** Opening DATA EXTRACTS block **

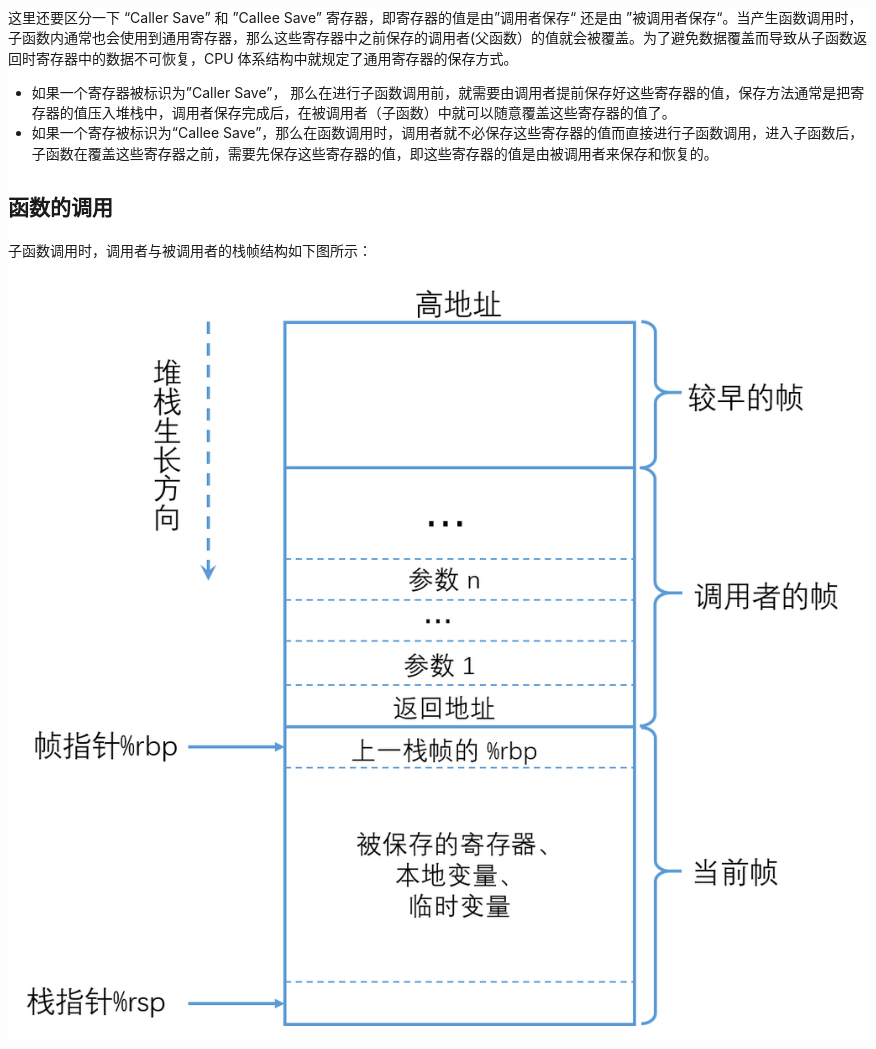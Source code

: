 这里还要区分一下 “Caller Save” 和 ”Callee Save” 寄存器，即寄存器的值是由”调用者保存“ 还是由 ”被调用者保存“。当产生函数调用时，子函数内通常也会使用到通用寄存器，那么这些寄存器中之前保存的调用者(父函数）的值就会被覆盖。为了避免数据覆盖而导致从子函数返回时寄存器中的数据不可恢复，CPU 体系结构中就规定了通用寄存器的保存方式。

- 如果一个寄存器被标识为”Caller Save”， 那么在进行子函数调用前，就需要由调用者提前保存好这些寄存器的值，保存方法通常是把寄存器的值压入堆栈中，调用者保存完成后，在被调用者（子函数）中就可以随意覆盖这些寄存器的值了。
- 如果一个寄存被标识为“Callee Save”，那么在函数调用时，调用者就不必保存这些寄存器的值而直接进行子函数调用，进入子函数后，子函数在覆盖这些寄存器之前，需要先保存这些寄存器的值，即这些寄存器的值是由被调用者来保存和恢复的。

## 函数的调用

子函数调用时，调用者与被调用者的栈帧结构如下图所示：

![img](../doc/v2-bd5a0aa1625c4445ba33e506b91dba29_1440w.png)
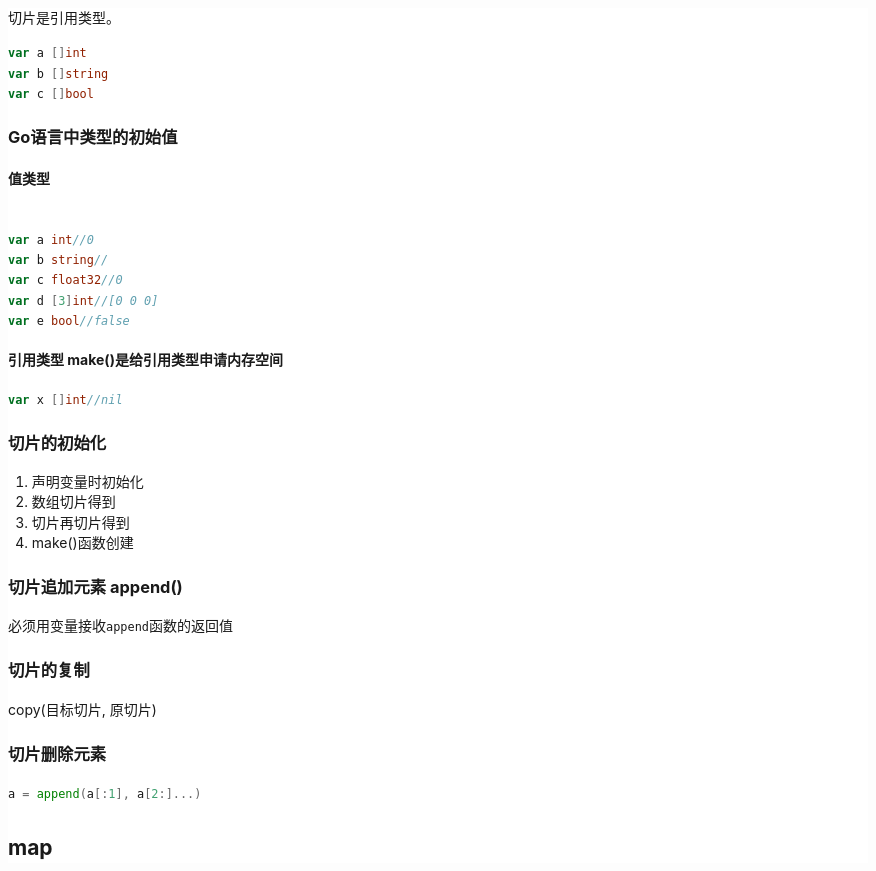 切片是引用类型。

```go
var a []int
var b []string
var c []bool
```



### Go语言中类型的初始值

#### 值类型

```go

var a int//0
var b string//
var c float32//0
var d [3]int//[0 0 0]
var e bool//false
```

#### 引用类型 make()是给引用类型申请内存空间

```go
var x []int//nil

```



### 切片的初始化

1. 声明变量时初始化
2. 数组切片得到
3. 切片再切片得到
4. make()函数创建

### 切片追加元素 append()

必须用变量接收`append`函数的返回值

### 切片的复制

copy(目标切片, 原切片)

### 切片删除元素

```go
a = append(a[:1], a[2:]...)
```



## map
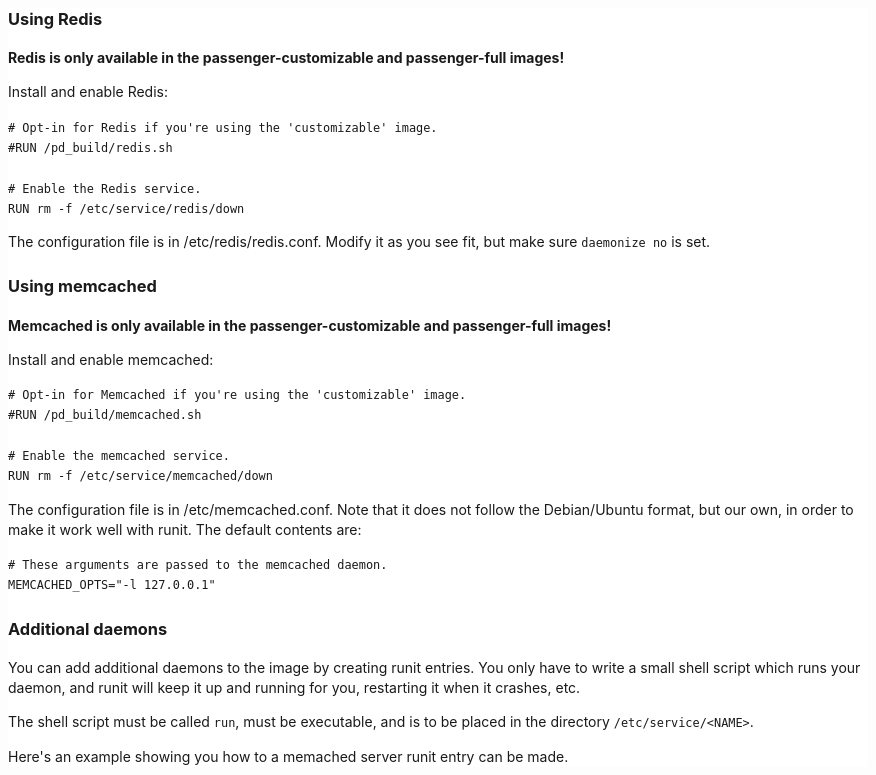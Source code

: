 <a name="redis"></a>
### Using Redis

**Redis is only available in the passenger-customizable and passenger-full images!**

Install and enable Redis:

    # Opt-in for Redis if you're using the 'customizable' image.
    #RUN /pd_build/redis.sh

    # Enable the Redis service.
    RUN rm -f /etc/service/redis/down

The configuration file is in /etc/redis/redis.conf. Modify it as you see fit, but make sure `daemonize no` is set.

<a name="memcached"></a>
### Using memcached

**Memcached is only available in the passenger-customizable and passenger-full images!**

Install and enable memcached:

    # Opt-in for Memcached if you're using the 'customizable' image.
    #RUN /pd_build/memcached.sh

    # Enable the memcached service.
    RUN rm -f /etc/service/memcached/down

The configuration file is in /etc/memcached.conf. Note that it does not follow the Debian/Ubuntu format, but our own, in order to make it work well with runit. The default contents are:

    # These arguments are passed to the memcached daemon.
    MEMCACHED_OPTS="-l 127.0.0.1"

<a name="additional_daemons"></a>
### Additional daemons

You can add additional daemons to the image by creating runit entries. You only have to write a small shell script which runs your daemon, and runit will keep it up and running for you, restarting it when it crashes, etc.

The shell script must be called `run`, must be executable, and is to be placed in the directory `/etc/service/<NAME>`.

Here's an example showing you how to a memached server runit entry can be made.
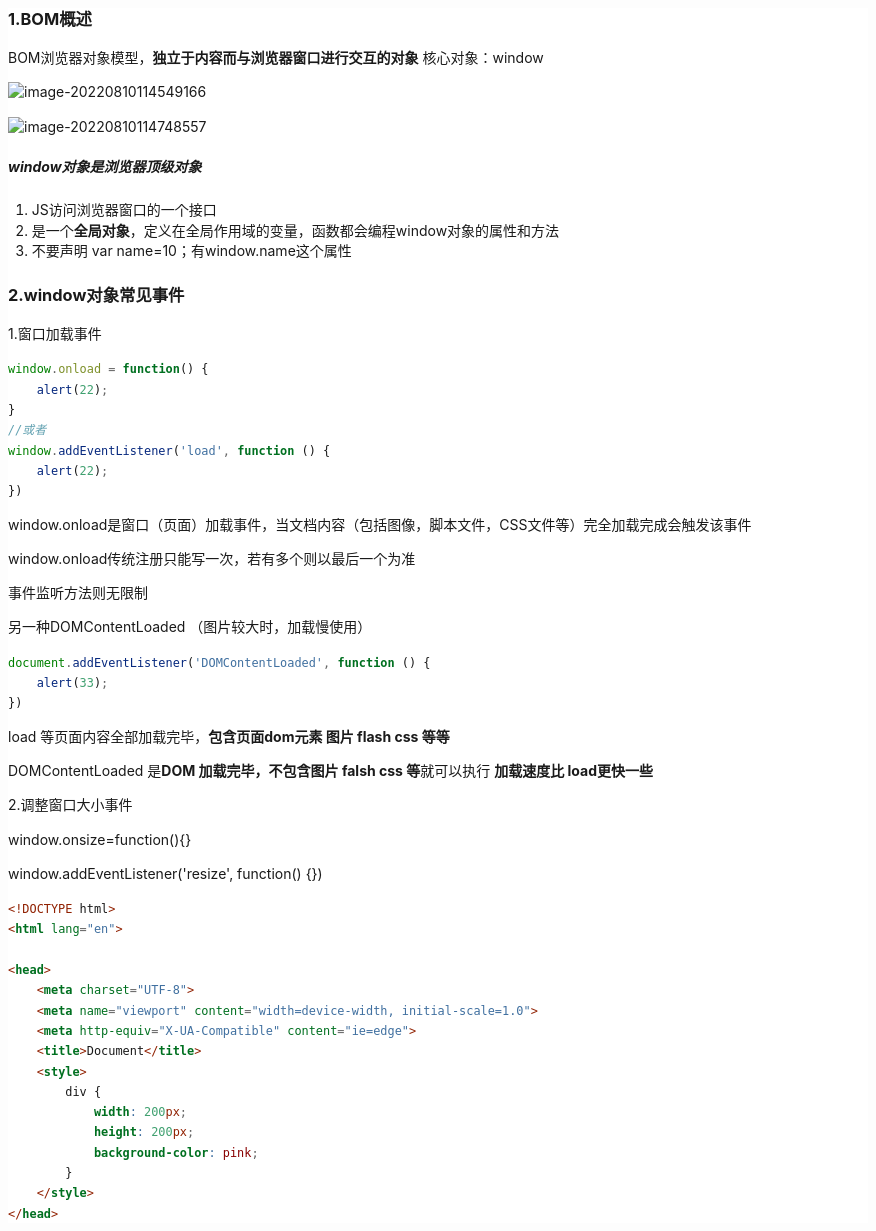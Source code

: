 ### 1.BOM概述

BOM浏览器对象模型，**独立于内容而与浏览器窗口进行交互的对象** 核心对象：window

![image-20220810114549166](C:\Users\22982\AppData\Roaming\Typora\typora-user-images\image-20220810114549166.png)

![image-20220810114748557](C:\Users\22982\AppData\Roaming\Typora\typora-user-images\image-20220810114748557.png)

##### window对象是浏览器顶级对象

1. JS访问浏览器窗口的一个接口
2. 是一个**全局对象**，定义在全局作用域的变量，函数都会编程window对象的属性和方法
3. 不要声明 var name=10；有window.name这个属性

### 2.window对象常见事件

1.窗口加载事件

```js
window.onload = function() {
    alert(22);
}
//或者
window.addEventListener('load', function () {
    alert(22);
})
```

window.onload是窗口（页面）加载事件，当文档内容（包括图像，脚本文件，CSS文件等）完全加载完成会触发该事件

window.onload传统注册只能写一次，若有多个则以最后一个为准

事件监听方法则无限制

另一种DOMContentLoaded （图片较大时，加载慢使用）

```js
document.addEventListener('DOMContentLoaded', function () {
    alert(33);
})
```

load 等页面内容全部加载完毕，**包含页面dom元素 图片 flash  css 等等**

DOMContentLoaded 是**DOM 加载完毕，不包含图片 falsh css 等**就可以执行 **加载速度比 load更快一些**

2.调整窗口大小事件

window.onsize=function(){}

window.addEventListener('resize', function() {})

```html
<!DOCTYPE html>
<html lang="en">

<head>
    <meta charset="UTF-8">
    <meta name="viewport" content="width=device-width, initial-scale=1.0">
    <meta http-equiv="X-UA-Compatible" content="ie=edge">
    <title>Document</title>
    <style>
        div {
            width: 200px;
            height: 200px;
            background-color: pink;
        }
    </style>
</head>

```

** Closing DATA EXTRACTS block **

> **PROBLEM TO SOLVE**: Which lines hold the word "file"? Return all of them from the records above.

> **WRITTEN RESPONSE**:
The configuration file is in /etc/redis/redis.conf. Modify it as you see fit, but make sure `daemonize no` is set.
The configuration file is in /etc/memcached.conf. Note that it does not follow the Debian/Ubuntu format, but our own, in order to make it work well with runit. The default contents are:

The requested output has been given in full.